夕食後、何気なく(これ、いつもの通りです)点けたテレビで、アメリカの中学校らしきところで神父やシスターがなにやら深刻な問題をめぐって議論している場面が映し出された(今年十月末まで無料お試しキャンペーン中のWOWOWです)。見るとはなしに見ていると、これがなかなか迫力があり、眼が離せなくなり、とうとう最後まで見てしまった。最後の三分の一くらいだったから、話の筋ぜんたいを掴むことはできなかったが、要するにシスターの校長が教師の一人である神父に対して、黒人男子生徒との性的関係を疑って、とうとう彼を放逐するという筋である。
どこかで見たことのある校長だな、と思っていたらこれがメリル・ストリープ、そして神父はフィリップ・シーモア・ホフマン、これに若い真面目な(?)シスター(エイミー・アダムスが演じる)がからんで、実に深みのある面白い映画になっている。後で調べて見てこの映画がトニー賞とピューリツアー賞を同時受賞した舞台劇を、原作者のジョン・パトリック・シャンレー自身が映画化したものだと知って納得した。原題はDOUBT、邦題は「ダウト/あるカトリック校で」。

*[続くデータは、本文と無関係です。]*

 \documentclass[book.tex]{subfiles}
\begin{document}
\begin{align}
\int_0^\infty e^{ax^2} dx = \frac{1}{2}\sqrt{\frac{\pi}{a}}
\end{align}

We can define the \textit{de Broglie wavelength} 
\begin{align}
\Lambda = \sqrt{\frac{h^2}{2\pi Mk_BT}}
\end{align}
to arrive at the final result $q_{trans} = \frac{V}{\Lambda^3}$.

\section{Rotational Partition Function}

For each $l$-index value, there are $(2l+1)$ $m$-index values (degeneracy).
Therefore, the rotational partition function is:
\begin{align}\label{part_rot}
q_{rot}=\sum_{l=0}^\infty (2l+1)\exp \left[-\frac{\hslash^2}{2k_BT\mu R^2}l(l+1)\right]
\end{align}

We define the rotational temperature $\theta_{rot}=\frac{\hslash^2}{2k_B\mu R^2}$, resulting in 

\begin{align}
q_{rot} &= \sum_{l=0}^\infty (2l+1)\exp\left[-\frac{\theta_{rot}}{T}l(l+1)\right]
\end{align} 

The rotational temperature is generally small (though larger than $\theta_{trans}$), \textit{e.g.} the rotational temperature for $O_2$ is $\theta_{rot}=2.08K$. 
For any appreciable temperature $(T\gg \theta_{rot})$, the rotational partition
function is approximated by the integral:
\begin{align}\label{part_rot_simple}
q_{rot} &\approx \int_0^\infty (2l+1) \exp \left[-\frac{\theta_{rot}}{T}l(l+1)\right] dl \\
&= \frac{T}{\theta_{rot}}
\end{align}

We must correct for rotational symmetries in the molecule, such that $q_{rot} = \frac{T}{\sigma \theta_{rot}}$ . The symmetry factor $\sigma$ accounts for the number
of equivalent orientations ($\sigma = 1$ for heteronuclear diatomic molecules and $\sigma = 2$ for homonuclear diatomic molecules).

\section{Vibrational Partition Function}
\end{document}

とにかくメリル・ストリープがすごい。ウソをついてまで神父を追い込んでいくのだが、彼女が若いシスターに言った自己弁解の言葉がこれまたすごい。悪を追い出すには、小さな悪を犯してでも恥じることはない、ウソなどという小さな罪は後で償えばいい。この気違いじみた現代版魔女裁判は、と改めて時代設定を調べると、1964年、アメリカの大転換点の年、つまり前年若き大統領が暗殺され、公民権運動などを通して変革を求める勢力に対して頑迷固陋な守旧派が死に物狂いの戦いを挑んでいた時代である。
いまでは聖職者による性犯罪など珍しくもない時代になってしまったが、この映画の力点は、罪を犯す側より、それを異常なまでに執拗に弾劾し、ついには殲滅せんとする保守勢力の暴走に置かれている。後年その動きがさらに加速して政治の世界にまで拡大したのは、言うまでもなく2001年9月11日以後のアメリカのアフガニスタン紛争、イラク戦争への暴走である。
ただ、映画の最後、それまで自信に満ちていた校長が、若いシスターに突如見せた苦しげな疑惑の表情(映画の原題ダウトはこれに由来する)を見ることで、われわれは狂気からの覚醒への望みをわずかながら持つことができる。それにしても信仰とか信念に凝り固まった人間の闇の深さよ。
メリル・ストリープ演じるシスターは、少なくとも出発点では真面目で悪を憎む正義の人ではあろう。保守派といったら間口が広すぎるので守旧派とでも言おうか、彼らはおおむね真面目で正義感に燃えた人たちかも知れない。しかしいつの間にかその正義感は、独善的で狭隘な思い込みに変じていく危険がある。自分たちの価値観、信念を唯一の尺度にして、それとは違う者を排斥するだけでなく、ついには存在までも抹殺せんとするに至る。
ナサニエル・ホーソンの小説『緋文字』に描かれた魔女裁判や、1950年代のマッカーシズムと、米国社会の闇は奥が深いが、そんな他国のことをあげつらってばかりはいられない。わが日本にしても狭隘なナショナリズムへの傾斜は、20世紀前半でいやというほど経験したし、もう同じ闇に転げ落ちることはないだろうとの保証は、どこにもないのである。
映画はもちろん、副題にあるとおり「~あるカトリック校で~」起こった事件を扱っているが、あらゆる時代、あらゆる国に起こりうる深い魂の闇のドラマをみごとに描いている。全編を見ようと、あやうくアマゾンにDVDを注文しようとしたが、そんなことをすれば今でさえ考えなければならぬ課題が山積してるのに、と辛うじて踏みとどまった。でも確かにいい映画であることは間違いない。